• WORK TO COMPLETE: Starting with the line that contains "2. **Configuration:**", set down each line through the end of the entries below, exactly and with nothing added.
● ● ● ● ● ● ●
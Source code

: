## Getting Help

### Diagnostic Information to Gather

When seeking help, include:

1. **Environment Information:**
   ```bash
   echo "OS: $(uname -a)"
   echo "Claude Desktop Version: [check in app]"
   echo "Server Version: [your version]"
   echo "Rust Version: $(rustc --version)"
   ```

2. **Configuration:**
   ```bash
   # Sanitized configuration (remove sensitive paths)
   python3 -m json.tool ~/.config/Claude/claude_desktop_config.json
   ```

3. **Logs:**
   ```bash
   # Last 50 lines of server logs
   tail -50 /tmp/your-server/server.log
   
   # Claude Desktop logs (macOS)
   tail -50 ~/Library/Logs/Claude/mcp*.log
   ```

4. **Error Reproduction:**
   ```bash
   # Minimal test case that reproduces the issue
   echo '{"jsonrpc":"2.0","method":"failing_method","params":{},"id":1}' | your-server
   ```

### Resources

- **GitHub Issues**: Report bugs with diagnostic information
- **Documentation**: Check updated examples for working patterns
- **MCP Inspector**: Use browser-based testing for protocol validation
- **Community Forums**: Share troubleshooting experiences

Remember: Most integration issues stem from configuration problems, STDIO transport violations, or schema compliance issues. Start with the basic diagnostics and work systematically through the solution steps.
● ● ● ● ● ● ●
• EXERCISE SOLUTION:
2. **Configuration:**
   ```bash
   # Sanitized configuration (remove sensitive paths)
   python3 -m json.tool ~/.config/Claude/claude_desktop_config.json
   ```

3. **Logs:**
   ```bash
   # Last 50 lines of server logs
   tail -50 /tmp/your-server/server.log
   
   # Claude Desktop logs (macOS)
   tail -50 ~/Library/Logs/Claude/mcp*.log
   ```

4. **Error Reproduction:**
   ```bash
   # Minimal test case that reproduces the issue
   echo '{"jsonrpc":"2.0","method":"failing_method","params":{},"id":1}' | your-server
   ```

### Resources

- **GitHub Issues**: Report bugs with diagnostic information
- **Documentation**: Check updated examples for working patterns
- **MCP Inspector**: Use browser-based testing for protocol validation
- **Community Forums**: Share troubleshooting experiences

Remember: Most integration issues stem from configuration problems, STDIO transport violations, or schema compliance issues. Start with the basic diagnostics and work systematically through the solution steps.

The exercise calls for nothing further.